まちの衰退が語られるようになった昨今、まちの活気、将来性を見極めることは投資家にとって重要なポイントになる。
いろいろな観点があるが、現地に行ってぜひ、確認していただきたいのは店の作りだ。

非常に簡単に、一言で言えば賑わいはオープンな雰囲気から生まれる。逆にいえば閉鎖的で、中が見えない店ばかりが並ぶまちは衰退する。
実際、赤羽や北千住、清澄白河など最近話題に上がるまちでは店はオープンである。ガラス張りになっていたり、時には道路上に席がはみ出して(!)いたりするほどで、それが賑わいを視覚で、聴覚で実感させ、そこに交じってみようという気を起こさせる。
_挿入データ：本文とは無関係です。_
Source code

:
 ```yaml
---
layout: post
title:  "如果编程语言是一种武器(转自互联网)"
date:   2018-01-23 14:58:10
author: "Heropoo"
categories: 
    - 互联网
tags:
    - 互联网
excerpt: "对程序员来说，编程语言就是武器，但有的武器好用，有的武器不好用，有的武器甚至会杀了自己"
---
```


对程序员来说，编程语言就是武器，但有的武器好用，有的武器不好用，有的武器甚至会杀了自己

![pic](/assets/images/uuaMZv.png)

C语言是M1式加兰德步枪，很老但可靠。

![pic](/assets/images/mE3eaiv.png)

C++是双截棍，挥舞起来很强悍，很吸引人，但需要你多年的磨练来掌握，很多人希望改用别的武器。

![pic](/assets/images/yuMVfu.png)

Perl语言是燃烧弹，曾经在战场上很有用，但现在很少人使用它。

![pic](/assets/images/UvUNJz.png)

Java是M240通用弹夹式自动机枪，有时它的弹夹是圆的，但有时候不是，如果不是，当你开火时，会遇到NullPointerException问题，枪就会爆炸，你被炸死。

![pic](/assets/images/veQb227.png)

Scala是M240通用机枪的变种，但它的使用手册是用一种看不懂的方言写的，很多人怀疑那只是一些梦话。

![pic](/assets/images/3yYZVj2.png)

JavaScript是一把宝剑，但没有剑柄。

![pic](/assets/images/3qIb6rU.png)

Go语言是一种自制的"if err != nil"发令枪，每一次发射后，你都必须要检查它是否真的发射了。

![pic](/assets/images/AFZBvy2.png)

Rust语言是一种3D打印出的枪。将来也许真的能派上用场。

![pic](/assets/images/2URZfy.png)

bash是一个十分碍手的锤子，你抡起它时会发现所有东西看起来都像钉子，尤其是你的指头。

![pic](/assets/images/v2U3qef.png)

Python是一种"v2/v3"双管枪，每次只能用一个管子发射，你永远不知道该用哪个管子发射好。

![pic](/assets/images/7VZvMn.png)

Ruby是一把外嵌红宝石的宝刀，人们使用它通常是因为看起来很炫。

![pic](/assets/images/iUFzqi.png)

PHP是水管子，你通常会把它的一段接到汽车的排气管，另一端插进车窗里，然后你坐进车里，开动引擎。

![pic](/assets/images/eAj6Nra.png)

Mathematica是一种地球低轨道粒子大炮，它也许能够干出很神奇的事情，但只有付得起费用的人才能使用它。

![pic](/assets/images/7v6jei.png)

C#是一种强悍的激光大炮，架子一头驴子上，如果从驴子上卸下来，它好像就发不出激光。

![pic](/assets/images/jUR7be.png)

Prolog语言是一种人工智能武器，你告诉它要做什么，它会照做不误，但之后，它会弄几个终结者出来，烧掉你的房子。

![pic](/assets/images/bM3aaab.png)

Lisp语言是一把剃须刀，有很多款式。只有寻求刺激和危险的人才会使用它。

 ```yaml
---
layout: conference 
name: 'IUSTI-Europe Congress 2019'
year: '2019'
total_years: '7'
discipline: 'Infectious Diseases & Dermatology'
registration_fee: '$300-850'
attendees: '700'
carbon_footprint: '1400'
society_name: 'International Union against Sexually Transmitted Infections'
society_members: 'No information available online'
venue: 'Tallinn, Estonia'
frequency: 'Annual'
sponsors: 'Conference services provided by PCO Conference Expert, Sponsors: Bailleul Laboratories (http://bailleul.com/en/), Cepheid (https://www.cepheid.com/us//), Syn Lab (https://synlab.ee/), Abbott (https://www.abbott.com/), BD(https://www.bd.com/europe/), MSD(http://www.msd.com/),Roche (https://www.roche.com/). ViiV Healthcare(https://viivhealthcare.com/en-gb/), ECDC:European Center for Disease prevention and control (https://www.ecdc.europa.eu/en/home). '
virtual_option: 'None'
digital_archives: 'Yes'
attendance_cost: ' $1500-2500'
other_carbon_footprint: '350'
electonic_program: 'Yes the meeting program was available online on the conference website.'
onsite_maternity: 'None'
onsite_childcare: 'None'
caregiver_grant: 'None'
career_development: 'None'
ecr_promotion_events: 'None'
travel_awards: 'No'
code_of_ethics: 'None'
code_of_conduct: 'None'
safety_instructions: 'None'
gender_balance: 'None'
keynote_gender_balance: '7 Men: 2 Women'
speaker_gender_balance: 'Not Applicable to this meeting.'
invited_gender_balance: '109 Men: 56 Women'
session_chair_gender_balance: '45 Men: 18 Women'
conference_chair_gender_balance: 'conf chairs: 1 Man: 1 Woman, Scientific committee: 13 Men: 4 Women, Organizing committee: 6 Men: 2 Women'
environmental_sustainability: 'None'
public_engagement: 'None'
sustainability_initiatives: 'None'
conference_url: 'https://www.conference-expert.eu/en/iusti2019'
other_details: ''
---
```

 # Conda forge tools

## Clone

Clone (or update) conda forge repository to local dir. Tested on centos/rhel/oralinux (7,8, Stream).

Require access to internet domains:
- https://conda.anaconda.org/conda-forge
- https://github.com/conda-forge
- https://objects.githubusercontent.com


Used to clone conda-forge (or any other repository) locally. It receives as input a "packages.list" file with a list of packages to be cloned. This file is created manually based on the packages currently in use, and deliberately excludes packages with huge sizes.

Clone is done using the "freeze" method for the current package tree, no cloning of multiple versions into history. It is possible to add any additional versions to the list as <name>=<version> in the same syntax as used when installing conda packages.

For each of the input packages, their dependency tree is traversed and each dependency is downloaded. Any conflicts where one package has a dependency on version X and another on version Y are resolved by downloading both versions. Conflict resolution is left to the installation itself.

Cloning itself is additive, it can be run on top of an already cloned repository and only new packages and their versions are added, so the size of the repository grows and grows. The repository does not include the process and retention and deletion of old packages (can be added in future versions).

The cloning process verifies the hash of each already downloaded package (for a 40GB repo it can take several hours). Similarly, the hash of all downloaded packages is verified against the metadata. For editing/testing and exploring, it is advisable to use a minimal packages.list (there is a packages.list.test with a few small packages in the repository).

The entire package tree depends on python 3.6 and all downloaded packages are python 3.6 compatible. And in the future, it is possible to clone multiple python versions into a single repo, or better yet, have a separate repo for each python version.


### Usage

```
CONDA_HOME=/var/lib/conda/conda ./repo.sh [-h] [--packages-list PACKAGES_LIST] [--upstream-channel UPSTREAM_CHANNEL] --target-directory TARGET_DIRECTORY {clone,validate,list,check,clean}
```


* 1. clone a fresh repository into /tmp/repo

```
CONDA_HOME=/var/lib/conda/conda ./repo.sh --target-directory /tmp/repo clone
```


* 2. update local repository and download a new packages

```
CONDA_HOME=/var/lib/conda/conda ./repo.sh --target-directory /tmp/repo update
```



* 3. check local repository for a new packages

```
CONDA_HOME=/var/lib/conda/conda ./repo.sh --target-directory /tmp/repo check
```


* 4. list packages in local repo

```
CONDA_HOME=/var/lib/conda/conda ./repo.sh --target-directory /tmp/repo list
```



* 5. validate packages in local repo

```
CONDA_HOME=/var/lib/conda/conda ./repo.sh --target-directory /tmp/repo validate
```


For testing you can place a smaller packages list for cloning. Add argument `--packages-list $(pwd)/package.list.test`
どんなに賑わっている店でも、それが外から分からなければ、人は賑わいを実感しない。
再生が話題になっている熱海も元々は閉鎖的な雰囲気のまちだった。今も残る古くからの飲食店街に行ってみると分かるが、たいていは内部の様子が外からは伺えない店である。
ところが、最近、人通りが増えたと言われる銀座通り商店街はオープンである。再生のきっかけになった店舗、ゲストハウスは道路に繋がるように見えるほど。賑わいを目に見える形にしたことで周囲の人が変化を認識、それがさらに客を呼ぶことになったのである。

これは首都圏以外でも同様だ。以前、鹿児島県鹿屋市を訪れた際、あるレストランを見せていただいた。
ガラス張りで周辺からも目立つ建物だった。建築家によると、当初はガラス張りで店内が丸見えの店では人は来ないと言われたという。ところが周囲の声に相違して、オープン後は人気店に。
今後、もし、飲食店ビルを計画する、あるいは建物を飲食店に貸すなどの場合には作りを意識したいところ。もちろん、土地勘のないまちに投資を考えているのであれば、夕方以降でまちを歩き、飲食店街の雰囲気を見ておきたい。外に賑わいが溢れだしているまち、そんなまちに将来性がある。